● **WHAT THE TASK ASKS**: Nothing but the records themselves, exactly as written, should appear in the reply; leave out the pictures.

────────

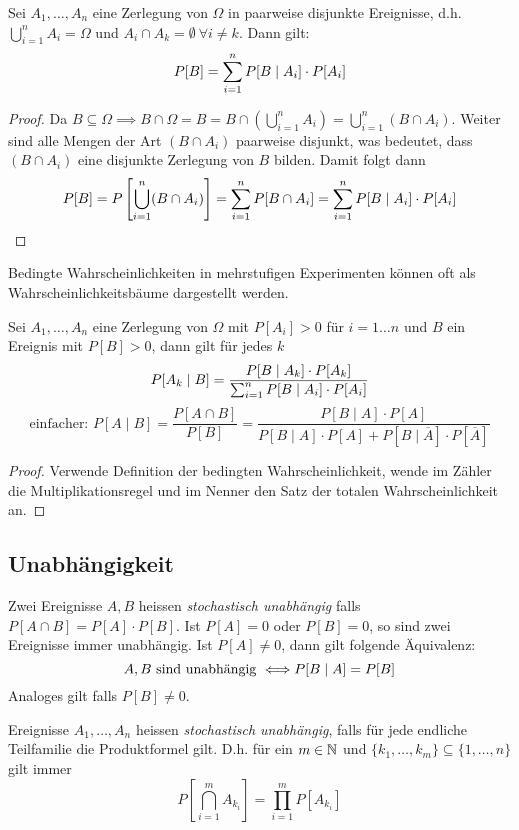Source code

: \begin{satz}
Sei $A_1,\dots,A_n$ eine Zerlegung von $\Omega$ in paarweise disjunkte Ereignisse, d.h. $\bigcup_{i=1}^n A_i = \Omega$ und $A_i \cap A_k = \emptyset \: \forall i\neq k$. Dann gilt:
$$ P[B] = \sum_{i=1}^n P[B \;|\; A_i] \cdot P[A_i]$$
\end{satz}
\begin{proof}
Da $B\subseteq \Omega \implies B \cap \Omega = B = B \cap \left( \bigcup_{i=1}^n A_i \right) = \bigcup_{i=1}^n \left(B \cap A_i \right)$. Weiter sind alle Mengen der Art $(B \cap A_i)$ paarweise disjunkt, was bedeutet, dass $(B\cap A_i)$ eine disjunkte Zerlegung von $B$ bilden. Damit folgt dann 
$$ P[B] = P\left[ \bigcup_{i=1}^n (B \cap A_i) \right] = \sum_{i=1}^n P[B \cap A_i] = \sum_{i=1}^n P[B \;|\; A_i] \cdot P[A_i]$$
\end{proof}
Bedingte Wahrscheinlichkeiten in mehrstufigen Experimenten können oft als Wahrscheinlichkeitsbäume dargestellt werden.

\begin{satz}
Sei $A_1,\dots,A_n$ eine Zerlegung von $\Omega$ mit $P[A_i] > 0$ für $i = 1 \dots n$ und $B$ ein Ereignis mit $P[B] > 0$, dann gilt für jedes $k$
$$ P[A_k \;|\; B] = \frac{P[B \;|\; A_k]\cdot P[A_k]}{\sum_{i=1}^n P[B \;|\; A_i] \cdot P[A_i]}$$
\[
	\text{einfacher: } P[A\mid B] =
	\frac{P[A \cap B]}{P[B]} =
	\frac{P[B\mid A]\cdot P[A]}{P[B\mid A]\cdot P[A] + P[B \mid \overline{A}]\cdot P[\overline{A}]}
\]
\end{satz}
\begin{proof}
Verwende Definition der bedingten Wahrscheinlichkeit, wende im Zähler die Multiplikationsregel und im Nenner den Satz der totalen Wahrscheinlichkeit an.
\end{proof}

\subsection{Unabhängigkeit}
\begin{definition}
Zwei Ereignisse $A,B$ heissen \textit{stochastisch unabhängig} falls $P[A \cap B] = P[A] \cdot P[B]$. Ist $P[A]=0$ oder $P[B] = 0$, so sind zwei Ereignisse immer unabhängig. Ist $P[A]\neq 0$, dann gilt folgende Äquivalenz:
$$ A, B \mbox{ sind unabhängig } \Longleftrightarrow P[B \;|\; A] = P[B]$$
Analoges gilt falls $P[B] \neq 0$.
\end{definition}

\begin{definition}
Ereignisse $A_1,\dots,A_n$ heissen \textit{stochastisch unabhängig}, falls für jede endliche Teilfamilie die Produktformel gilt. D.h. für ein $m \in \mathbb{N}$ und $\{k_1,\dots, k_m\} \subseteq \{1, \dots, n\}$ gilt immer
$$ P \left[ \bigcap_{i=1}^m A_{k_i} \right] = \prod_{i=1}^m P[A_{k_i}]$$
\end{definition}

────────

● **TASK OUTPUT**:
Source code

: \begin{satz}
Sei $A_1,\dots,A_n$ eine Zerlegung von $\Omega$ in paarweise disjunkte Ereignisse, d.h. $\bigcup_{i=1}^n A_i = \Omega$ und $A_i \cap A_k = \emptyset \: \forall i\neq k$. Dann gilt:
$$ P[B] = \sum_{i=1}^n P[B \;|\; A_i] \cdot P[A_i]$$
\end{satz}
\begin{proof}
Da $B\subseteq \Omega \implies B \cap \Omega = B = B \cap \left( \bigcup_{i=1}^n A_i \right) = \bigcup_{i=1}^n \left(B \cap A_i \right)$. Weiter sind alle Mengen der Art $(B \cap A_i)$ paarweise disjunkt, was bedeutet, dass $(B\cap A_i)$ eine disjunkte Zerlegung von $B$ bilden. Damit folgt dann 
$$ P[B] = P\left[ \bigcup_{i=1}^n (B \cap A_i) \right] = \sum_{i=1}^n P[B \cap A_i] = \sum_{i=1}^n P[B \;|\; A_i] \cdot P[A_i]$$
\end{proof}
Bedingte Wahrscheinlichkeiten in mehrstufigen Experimenten können oft als Wahrscheinlichkeitsbäume dargestellt werden.

\begin{satz}
Sei $A_1,\dots,A_n$ eine Zerlegung von $\Omega$ mit $P[A_i] > 0$ für $i = 1 \dots n$ und $B$ ein Ereignis mit $P[B] > 0$, dann gilt für jedes $k$
$$ P[A_k \;|\; B] = \frac{P[B \;|\; A_k]\cdot P[A_k]}{\sum_{i=1}^n P[B \;|\; A_i] \cdot P[A_i]}$$
\[
	\text{einfacher: } P[A\mid B] =
	\frac{P[A \cap B]}{P[B]} =
	\frac{P[B\mid A]\cdot P[A]}{P[B\mid A]\cdot P[A] + P[B \mid \overline{A}]\cdot P[\overline{A}]}
\]
\end{satz}
\begin{proof}
Verwende Definition der bedingten Wahrscheinlichkeit, wende im Zähler die Multiplikationsregel und im Nenner den Satz der totalen Wahrscheinlichkeit an.
\end{proof}

\subsection{Unabhängigkeit}
\begin{definition}
Zwei Ereignisse $A,B$ heissen \textit{stochastisch unabhängig} falls $P[A \cap B] = P[A] \cdot P[B]$. Ist $P[A]=0$ oder $P[B] = 0$, so sind zwei Ereignisse immer unabhängig. Ist $P[A]\neq 0$, dann gilt folgende Äquivalenz:
$$ A, B \mbox{ sind unabhängig } \Longleftrightarrow P[B \;|\; A] = P[B]$$
Analoges gilt falls $P[B] \neq 0$.
\end{definition}

\begin{definition}
Ereignisse $A_1,\dots,A_n$ heissen \textit{stochastisch unabhängig}, falls für jede endliche Teilfamilie die Produktformel gilt. D.h. für ein $m \in \mathbb{N}$ und $\{k_1,\dots, k_m\} \subseteq \{1, \dots, n\}$ gilt immer
$$ P \left[ \bigcap_{i=1}^m A_{k_i} \right] = \prod_{i=1}^m P[A_{k_i}]$$
\end{definition}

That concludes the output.